● WHAT TO WORK ON:
When you retype the data, keep every word exactly and include none of the pictures.

● SOURCE MATERIAL:
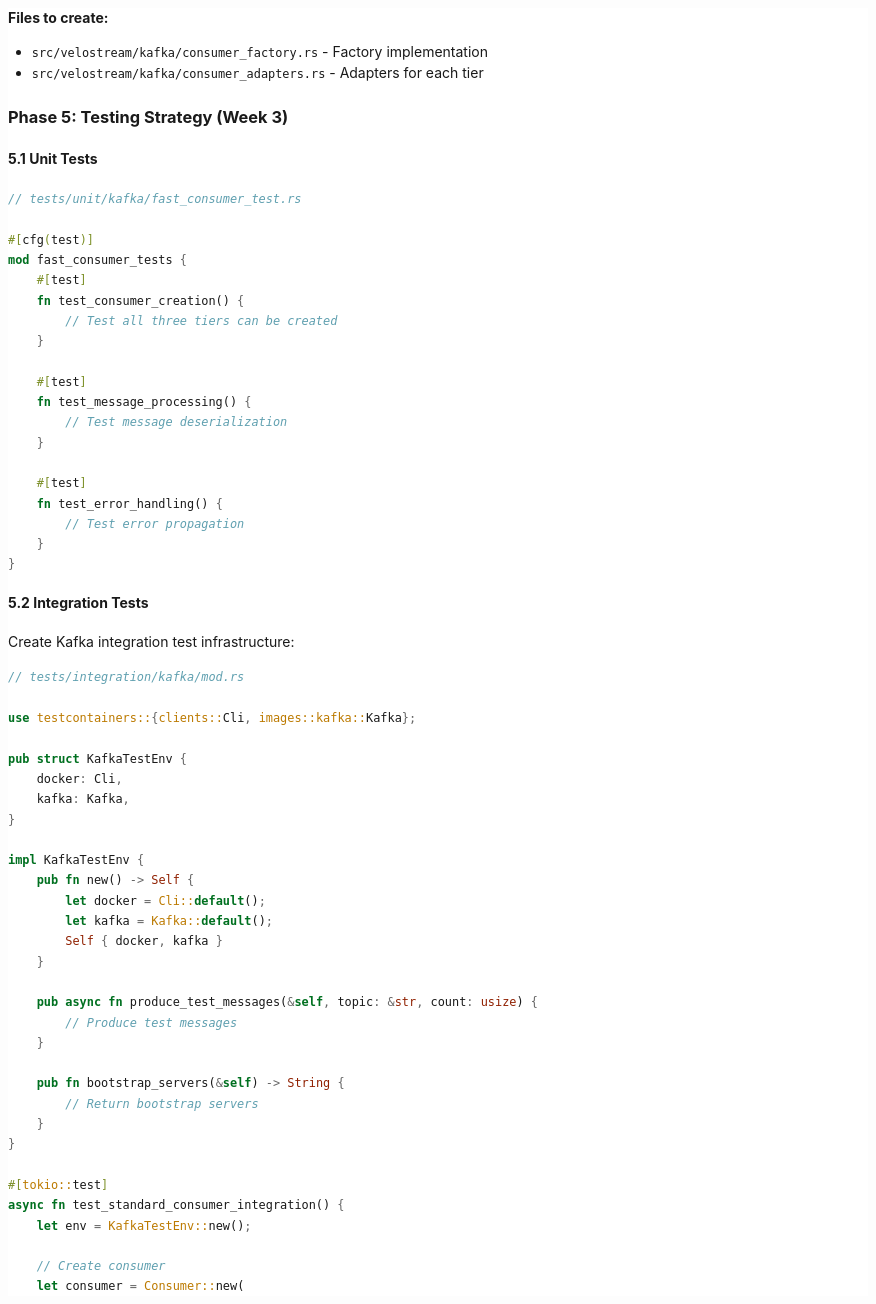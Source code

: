 **Files to create:**
- `src/velostream/kafka/consumer_factory.rs` - Factory implementation
- `src/velostream/kafka/consumer_adapters.rs` - Adapters for each tier

### Phase 5: Testing Strategy (Week 3)

#### 5.1 Unit Tests
```rust
// tests/unit/kafka/fast_consumer_test.rs

#[cfg(test)]
mod fast_consumer_tests {
    #[test]
    fn test_consumer_creation() {
        // Test all three tiers can be created
    }

    #[test]
    fn test_message_processing() {
        // Test message deserialization
    }

    #[test]
    fn test_error_handling() {
        // Test error propagation
    }
}
```

#### 5.2 Integration Tests

Create Kafka integration test infrastructure:

```rust
// tests/integration/kafka/mod.rs

use testcontainers::{clients::Cli, images::kafka::Kafka};

pub struct KafkaTestEnv {
    docker: Cli,
    kafka: Kafka,
}

impl KafkaTestEnv {
    pub fn new() -> Self {
        let docker = Cli::default();
        let kafka = Kafka::default();
        Self { docker, kafka }
    }

    pub async fn produce_test_messages(&self, topic: &str, count: usize) {
        // Produce test messages
    }

    pub fn bootstrap_servers(&self) -> String {
        // Return bootstrap servers
    }
}

#[tokio::test]
async fn test_standard_consumer_integration() {
    let env = KafkaTestEnv::new();

    // Create consumer
    let consumer = Consumer::new(
```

● ANSWER TO THE EXERCISE:
Source code

: **Files to create:**
- `src/velostream/kafka/consumer_factory.rs` - Factory implementation
- `src/velostream/kafka/consumer_adapters.rs` - Adapters for each tier

### Phase 5: Testing Strategy (Week 3)

#### 5.1 Unit Tests
```rust
// tests/unit/kafka/fast_consumer_test.rs

#[cfg(test)]
mod fast_consumer_tests {
    #[test]
    fn test_consumer_creation() {
        // Test all three tiers can be created
    }

    #[test]
    fn test_message_processing() {
        // Test message deserialization
    }

    #[test]
    fn test_error_handling() {
        // Test error propagation
    }
}
```

#### 5.2 Integration Tests

Create Kafka integration test infrastructure:

```rust
// tests/integration/kafka/mod.rs

use testcontainers::{clients::Cli, images::kafka::Kafka};

pub struct KafkaTestEnv {
    docker: Cli,
    kafka: Kafka,
}

impl KafkaTestEnv {
    pub fn new() -> Self {
        let docker = Cli::default();
        let kafka = Kafka::default();
        Self { docker, kafka }
    }

    pub async fn produce_test_messages(&self, topic: &str, count: usize) {
        // Produce test messages
    }

    pub fn bootstrap_servers(&self) -> String {
        // Return bootstrap servers
    }
}

#[tokio::test]
async fn test_standard_consumer_integration() {
    let env = KafkaTestEnv::new();

    // Create consumer
    let consumer = Consumer::new(
```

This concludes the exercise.